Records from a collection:
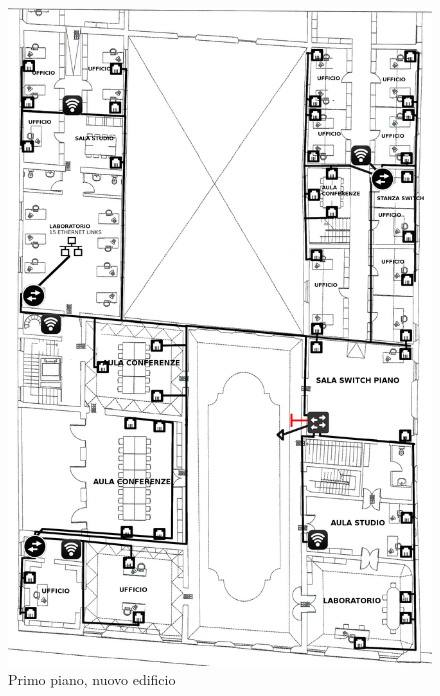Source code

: \documentclass[11pt, a4paper, oneside]{article}
\begin{document}
			\begin{figure}[H]
				\caption{Primo piano, nuovo edificio}
				\includegraphics[scale=0.2]{architecture-006.png}
			\end{figure}
\end{document}
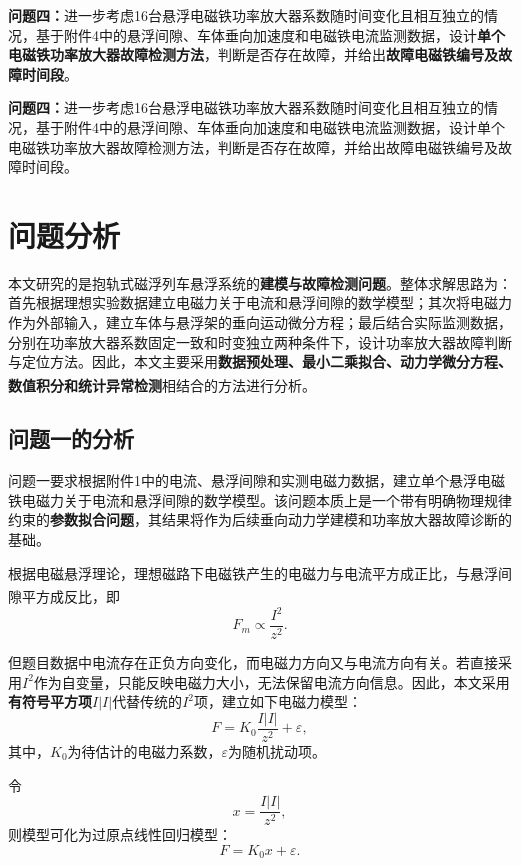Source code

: \documentclass[a4paper]{nmmcm}
\newcommand{\upcite}[1]{\textsuperscript{\cite{#1}}}
\begin{document}
\indent \textbf{问题四：}进一步考虑16台悬浮电磁铁功率放大器系数随时间变化且相互独立的情况，基于附件4中的悬浮间隙、车体垂向加速度和电磁铁电流监测数据，设计\textbf{单个电磁铁功率放大器故障检测方法}，判断是否存在故障，并给出\textbf{故障电磁铁编号及故障时间段}。

\indent \textbf{问题四：}进一步考虑16台悬浮电磁铁功率放大器系数随时间变化且相互独立的情况，基于附件4中的悬浮间隙、车体垂向加速度和电磁铁电流监测数据，设计单个电磁铁功率放大器故障检测方法，判断是否存在故障，并给出故障电磁铁编号及故障时间段。

\section{问题分析}

\setlength{\parindent}{2em}

本文研究的是抱轨式磁浮列车悬浮系统的\textbf{建模与故障检测问题}。整体求解思路为：首先根据理想实验数据建立电磁力关于电流和悬浮间隙的数学模型；其次将电磁力作为外部输入，建立车体与悬浮架的垂向运动微分方程；最后结合实际监测数据，分别在功率放大器系数固定一致和时变独立两种条件下，设计功率放大器故障判断与定位方法。因此，本文主要采用\textbf{数据预处理、最小二乘拟合、动力学微分方程、数值积分和统计异常检测}相结合的方法进行分析\upcite{1}。

\subsection{问题一的分析}

问题一要求根据附件1中的电流、悬浮间隙和实测电磁力数据，建立单个悬浮电磁铁电磁力关于电流和悬浮间隙的数学模型。该问题本质上是一个带有明确物理规律约束的\textbf{参数拟合问题}，其结果将作为后续垂向动力学建模和功率放大器故障诊断的基础。

根据电磁悬浮理论，理想磁路下电磁铁产生的电磁力与电流平方成正比，与悬浮间隙平方成反比\upcite{2}，即
\begin{equation}
F_m\propto \frac{I^2}{z^2}.
\end{equation}

但题目数据中电流存在正负方向变化，而电磁力方向又与电流方向有关。若直接采用$I^2$作为自变量，只能反映电磁力大小，无法保留电流方向信息。因此，本文采用\textbf{有符号平方项$I|I|$}代替传统的$I^2$项，建立如下电磁力模型：
\begin{equation}
F=K_0\frac{I|I|}{z^2}+\varepsilon,
\end{equation}
其中，$K_0$为待估计的电磁力系数，$\varepsilon$为随机扰动项。

令
\begin{equation}
x=\frac{I|I|}{z^2},
\end{equation}
则模型可化为过原点线性回归模型：
\begin{equation}
F=K_0x+\varepsilon.
\end{equation}
\end{document}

**EXERCISE DETAILS**. Which lines in the records above include the word "varepsilon"? Copy them out.

**WRITTEN SOLUTION**.
F=K_0\frac{I|I|}{z^2}+\varepsilon,
其中，$K_0$为待估计的电磁力系数，$\varepsilon$为随机扰动项。
F=K_0x+\varepsilon.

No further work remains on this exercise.